The market, meanwhile, closed in the red for the third consecutive month and reported the steepest month-on-month decline since March 2020. FIIs recorded outflows for the ninth consecutive month and pulled out $6.3 billion last month, which was the highest since March 2020. However, domestic inflows remained robust at $6 billion in June and stood at $27.4 billion in the last six months.

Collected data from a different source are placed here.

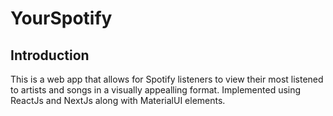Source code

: # YourSpotify

## Introduction
This is a web app that allows for Spotify listeners to view their most listened to artists and songs in a visually appealling format. Implemented using ReactJs and NextJs along with MaterialUI elements.
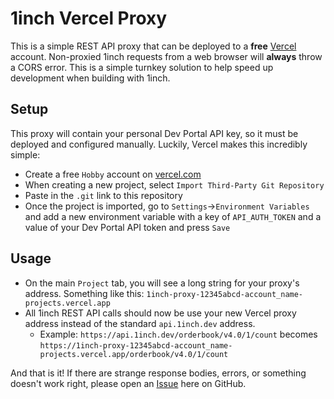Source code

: # 1inch Vercel Proxy

This is a simple REST API proxy that can be deployed to a **free** [Vercel](https://vercel.com/) account. Non-proxied 1inch requests from a web browser will **always** throw a CORS error. This is a simple turnkey solution to help speed up development when building with 1inch. 

## Setup

This proxy will contain your personal Dev Portal API key, so it must be deployed and configured manually. Luckily, Vercel makes this incredibly simple:

- Create a free `Hobby` account on [vercel.com](https://vercel.com/) 
- When creating a new project, select `Import Third-Party Git Repository` 
- Paste in the `.git` link to this repository
- Once the project is imported, go to `Settings`->`Environment Variables` and add a new environment variable with a key of `API_AUTH_TOKEN` and a value of your Dev Portal API token and press `Save`

## Usage

- On the main `Project` tab, you will see a long string for your proxy's address. Something like this: `1inch-proxy-12345abcd-account_name-projects.vercel.app`
- All 1inch REST API calls should now be use your new Vercel proxy address instead of the standard `api.1inch.dev` address.
  - Example: `https://api.1inch.dev/orderbook/v4.0/1/count` becomes `https://1inch-proxy-12345abcd-account_name-projects.vercel.app/orderbook/v4.0/1/count`

And that is it! If there are strange response bodies, errors, or something doesn't work right, please open an [Issue](https://github.com/Tanz0rz/1inch-vercel-proxy/issues) here on GitHub.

Arun Kumar, Head of Research, FundsIndia, said domestic institutional flows tend to fade when markets turn volatile and one-year return becomes weak like now. While strong equity flow in June is a positive for the markets, one needs to keep a close watch on the equity MF inflows and SIP trend in the coming months as they are critical given the backdrop of strong FII outflow, he added.